Do you all want me to spend some time doing some bullet-proofing of the migration process today? I can put in checks for other potential orphaned records and checks for bad emails that log the ignored/deleted information to a migration log.

vyruss commented 7 years ago

It won't be possible for users to enter bad emails from now on because of the validator.

briri commented 7 years ago

Once the validator is in place it will be problematic. Anytime user.save is called one of those records it will fail due to the email validation. My concern is that the Devise gem works behind the scenes and manages some of the fields on the users table (e.g. last_sign_in_at, etc.). It is likely calling user.save in those cases.

I'm not sure how many records we're talking about, so it might be enough to just reach out to them after the migration and ask them to provide the correct email address.

marisastrong commented 7 years ago

Is the email a required field? If not, I would say delete the email fields that are invalid and re-run. Since the emails aren’t valid, NULL is better than invalid. If the email is required, change to a valid test email unknwonemail@something.commailto:unknwonemail@something.com so they pass the validation.

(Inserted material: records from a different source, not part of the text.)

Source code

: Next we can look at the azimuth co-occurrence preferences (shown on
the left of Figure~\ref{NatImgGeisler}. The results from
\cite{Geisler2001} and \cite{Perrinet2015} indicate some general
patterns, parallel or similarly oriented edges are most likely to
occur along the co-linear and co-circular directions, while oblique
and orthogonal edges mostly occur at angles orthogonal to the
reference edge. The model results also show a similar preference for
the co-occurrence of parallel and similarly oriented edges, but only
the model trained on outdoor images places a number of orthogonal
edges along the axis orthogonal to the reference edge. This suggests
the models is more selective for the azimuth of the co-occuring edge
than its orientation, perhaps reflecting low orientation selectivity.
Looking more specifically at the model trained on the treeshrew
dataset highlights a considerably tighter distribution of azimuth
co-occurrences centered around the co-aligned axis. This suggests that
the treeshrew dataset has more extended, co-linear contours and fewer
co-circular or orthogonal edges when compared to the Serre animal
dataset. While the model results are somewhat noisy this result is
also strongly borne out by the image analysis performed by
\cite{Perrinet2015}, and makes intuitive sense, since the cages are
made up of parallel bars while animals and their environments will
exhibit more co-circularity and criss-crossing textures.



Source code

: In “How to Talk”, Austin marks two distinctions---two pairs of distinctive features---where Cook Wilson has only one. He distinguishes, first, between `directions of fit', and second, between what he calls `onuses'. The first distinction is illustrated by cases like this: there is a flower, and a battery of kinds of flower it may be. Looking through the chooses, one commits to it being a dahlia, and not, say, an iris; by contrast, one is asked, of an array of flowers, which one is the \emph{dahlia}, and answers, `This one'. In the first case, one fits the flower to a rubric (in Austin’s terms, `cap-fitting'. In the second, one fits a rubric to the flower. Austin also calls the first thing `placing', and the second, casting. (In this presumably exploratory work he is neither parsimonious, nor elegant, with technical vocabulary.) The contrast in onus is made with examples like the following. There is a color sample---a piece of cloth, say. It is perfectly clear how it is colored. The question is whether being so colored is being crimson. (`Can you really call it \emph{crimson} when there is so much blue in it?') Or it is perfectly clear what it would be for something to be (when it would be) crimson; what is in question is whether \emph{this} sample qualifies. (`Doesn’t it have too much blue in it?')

From: Brian Riley notifications@github.com Reply-To: DMPRoadmap/roadmap reply@reply.github.com Date: Wednesday, March 8, 2017 at 11:54 AM To: DMPRoadmap/roadmap roadmap@noreply.github.com Cc: Subscribed subscribed@noreply.github.com Subject: Re: [DMPRoadmap/roadmap] Migration step 3 fails (#108)

Once the validator is in place it will be problematic. Anytime user.save is called one of those records it will fail due to the email validation. My concern is that the Devise gem works behind the scenes and manages some of the fields on the users table (e.g. last_sign_in_at, etc.). It is likely calling user.save in those cases.

— You are receiving this because you are subscribed to this thread. Reply to this email directly, view it on GitHubhttps://github.com/DMPRoadmap/roadmap/issues/108#issuecomment-285150139, or mute the threadhttps://github.com/notifications/unsubscribe-auth/AAxeL_7QajYzbUwHBavAXJRNsCTdA7XRks5rjweCgaJpZM4MNyq1.

briri commented 7 years ago

Started refactoring the migration processes.

Finished up through the migration of Template and Plan structures. Have yet to remove the temporary tables and finish up the other minor tasks.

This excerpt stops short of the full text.